A Selection from the Comedies of Marivaux
Chapter 69
DORANTE, M. REMY, MARTON.
M. REMY, _regardant son neveu_.
Dorante, sais-tu bien qu'il n'y a point de fou aux petites-maisons[78] de ta force? (_Marton arrive._) Venez, Mademoiselle Marton.
MARTON.
Je viens d'apprendre que vous etiez ici.
M. REMY.
Dites-nous un peu votre sentiment; que pensez-vous de quelqu'un qui n'a point de bien, et qui refuse d'epouser une honnete et fort jolie femme, avec quinze mille livres de rente bien venants?[79]
MARTON.
Votre question est bien aisee a decider: ce quelqu'un reve.

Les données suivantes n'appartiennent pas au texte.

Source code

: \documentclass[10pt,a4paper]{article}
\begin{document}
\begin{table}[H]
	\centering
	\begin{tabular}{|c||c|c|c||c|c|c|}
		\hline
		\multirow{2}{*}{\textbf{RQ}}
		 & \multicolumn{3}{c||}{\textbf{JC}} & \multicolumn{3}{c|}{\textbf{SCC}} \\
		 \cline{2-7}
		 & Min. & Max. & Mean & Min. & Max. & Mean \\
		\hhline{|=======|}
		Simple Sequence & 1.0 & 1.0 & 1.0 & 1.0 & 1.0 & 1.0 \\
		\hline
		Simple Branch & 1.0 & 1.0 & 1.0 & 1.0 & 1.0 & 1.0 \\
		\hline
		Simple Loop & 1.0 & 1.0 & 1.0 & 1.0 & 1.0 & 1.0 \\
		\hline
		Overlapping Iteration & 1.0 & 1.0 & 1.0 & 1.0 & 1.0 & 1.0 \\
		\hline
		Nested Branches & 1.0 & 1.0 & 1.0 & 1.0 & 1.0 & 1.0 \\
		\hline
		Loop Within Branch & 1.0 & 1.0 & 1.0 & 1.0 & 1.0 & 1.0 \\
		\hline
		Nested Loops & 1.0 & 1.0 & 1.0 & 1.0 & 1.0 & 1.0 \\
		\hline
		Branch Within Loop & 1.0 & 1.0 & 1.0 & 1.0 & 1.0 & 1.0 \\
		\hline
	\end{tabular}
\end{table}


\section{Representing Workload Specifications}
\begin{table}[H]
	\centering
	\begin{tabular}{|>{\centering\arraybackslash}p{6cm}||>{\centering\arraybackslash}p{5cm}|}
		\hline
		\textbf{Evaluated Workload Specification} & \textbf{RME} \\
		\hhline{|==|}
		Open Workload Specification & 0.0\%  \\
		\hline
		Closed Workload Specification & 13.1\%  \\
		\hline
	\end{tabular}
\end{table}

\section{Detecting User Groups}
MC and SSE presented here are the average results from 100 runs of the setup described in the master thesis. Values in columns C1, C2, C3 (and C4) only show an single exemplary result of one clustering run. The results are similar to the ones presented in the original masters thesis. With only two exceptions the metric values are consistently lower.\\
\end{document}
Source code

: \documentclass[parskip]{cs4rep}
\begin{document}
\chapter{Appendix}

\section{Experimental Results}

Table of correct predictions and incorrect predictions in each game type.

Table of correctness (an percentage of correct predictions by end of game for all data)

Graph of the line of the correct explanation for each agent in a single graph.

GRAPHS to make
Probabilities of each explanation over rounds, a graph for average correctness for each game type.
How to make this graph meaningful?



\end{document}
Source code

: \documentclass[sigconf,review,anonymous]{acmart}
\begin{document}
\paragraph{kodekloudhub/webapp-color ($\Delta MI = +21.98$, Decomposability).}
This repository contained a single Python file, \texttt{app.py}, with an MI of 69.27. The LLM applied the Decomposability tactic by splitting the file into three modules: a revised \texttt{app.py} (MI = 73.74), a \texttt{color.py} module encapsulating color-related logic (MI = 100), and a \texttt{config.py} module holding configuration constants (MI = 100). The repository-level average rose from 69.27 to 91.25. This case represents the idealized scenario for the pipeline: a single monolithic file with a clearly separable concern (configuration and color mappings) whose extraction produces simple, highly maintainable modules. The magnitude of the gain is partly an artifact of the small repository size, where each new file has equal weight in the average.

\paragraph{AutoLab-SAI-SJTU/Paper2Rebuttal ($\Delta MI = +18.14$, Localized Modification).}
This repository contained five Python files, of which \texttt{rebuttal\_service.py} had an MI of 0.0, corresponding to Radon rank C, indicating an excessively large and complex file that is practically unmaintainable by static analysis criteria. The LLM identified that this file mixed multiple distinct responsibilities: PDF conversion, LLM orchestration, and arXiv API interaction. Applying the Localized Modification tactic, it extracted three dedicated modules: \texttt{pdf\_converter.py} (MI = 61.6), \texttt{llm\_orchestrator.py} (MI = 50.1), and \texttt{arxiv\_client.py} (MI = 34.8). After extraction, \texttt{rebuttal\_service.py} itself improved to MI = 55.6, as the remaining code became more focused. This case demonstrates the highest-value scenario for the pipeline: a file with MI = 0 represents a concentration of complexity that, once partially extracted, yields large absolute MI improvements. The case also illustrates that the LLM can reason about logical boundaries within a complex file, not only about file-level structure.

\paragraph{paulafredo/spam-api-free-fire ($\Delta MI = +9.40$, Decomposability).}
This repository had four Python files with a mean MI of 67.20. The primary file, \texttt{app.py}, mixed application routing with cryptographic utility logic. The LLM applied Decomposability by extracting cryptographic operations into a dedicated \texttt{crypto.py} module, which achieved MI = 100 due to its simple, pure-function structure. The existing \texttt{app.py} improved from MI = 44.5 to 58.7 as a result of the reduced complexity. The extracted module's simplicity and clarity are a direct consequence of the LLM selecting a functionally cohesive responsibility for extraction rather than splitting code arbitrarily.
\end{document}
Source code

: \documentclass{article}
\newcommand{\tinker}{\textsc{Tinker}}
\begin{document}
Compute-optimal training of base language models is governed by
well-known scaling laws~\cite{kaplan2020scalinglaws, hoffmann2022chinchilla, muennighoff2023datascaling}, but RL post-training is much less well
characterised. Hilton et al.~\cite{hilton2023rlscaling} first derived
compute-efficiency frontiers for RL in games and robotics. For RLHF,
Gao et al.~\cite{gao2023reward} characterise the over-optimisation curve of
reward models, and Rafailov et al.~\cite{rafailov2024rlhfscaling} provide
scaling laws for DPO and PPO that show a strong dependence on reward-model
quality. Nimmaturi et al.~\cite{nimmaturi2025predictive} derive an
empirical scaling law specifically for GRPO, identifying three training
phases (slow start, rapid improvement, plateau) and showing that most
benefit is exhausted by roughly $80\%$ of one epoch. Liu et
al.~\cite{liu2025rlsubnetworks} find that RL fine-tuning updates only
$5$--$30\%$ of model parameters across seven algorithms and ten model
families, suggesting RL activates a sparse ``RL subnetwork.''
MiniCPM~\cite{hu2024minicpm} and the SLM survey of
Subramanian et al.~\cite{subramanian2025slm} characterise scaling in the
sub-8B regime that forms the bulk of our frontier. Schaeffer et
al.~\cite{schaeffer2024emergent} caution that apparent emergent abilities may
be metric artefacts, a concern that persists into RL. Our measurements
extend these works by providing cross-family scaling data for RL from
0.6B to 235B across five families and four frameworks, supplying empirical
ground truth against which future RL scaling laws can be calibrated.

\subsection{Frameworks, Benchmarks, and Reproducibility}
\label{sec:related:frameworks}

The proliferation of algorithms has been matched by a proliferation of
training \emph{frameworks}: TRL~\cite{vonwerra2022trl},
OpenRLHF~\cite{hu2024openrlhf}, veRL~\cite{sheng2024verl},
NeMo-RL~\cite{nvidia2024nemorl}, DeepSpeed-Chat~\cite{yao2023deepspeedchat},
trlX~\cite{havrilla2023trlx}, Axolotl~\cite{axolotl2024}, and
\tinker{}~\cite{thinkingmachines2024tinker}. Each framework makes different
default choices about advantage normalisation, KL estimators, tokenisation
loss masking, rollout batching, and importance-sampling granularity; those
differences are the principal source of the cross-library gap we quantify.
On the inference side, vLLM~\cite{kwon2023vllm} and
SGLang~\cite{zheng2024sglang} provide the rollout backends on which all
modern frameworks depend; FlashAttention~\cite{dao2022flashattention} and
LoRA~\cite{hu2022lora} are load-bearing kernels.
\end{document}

M. REMY, _montrant Dorante_.
Voila le reveur; et pour excuse il allegue son coeur, que vous avez pris; mais, comme apparemment[80] il n'a pas encore emporte le votre, et que je vous crois encore a peu pres dans tout votre bon sens, vu le peu de temps qu'il y a que vous le connoissez, je vous prie de m'aider a le rendre plus sage. Assurement vous etes fort jolie, mais vous ne le disputerez point a un pareil etablissement: il n'y a point de beaux yeux qui vaillent ce prix-la.
MARTON.
Quoi! Monsieur Remy, c'est de Dorante dont vous parlez? C'est pour se garder a moi qu'il refuse d'etre riche?
M. REMY.
Tout juste, et vous etes trop genereuse pour le souffrir.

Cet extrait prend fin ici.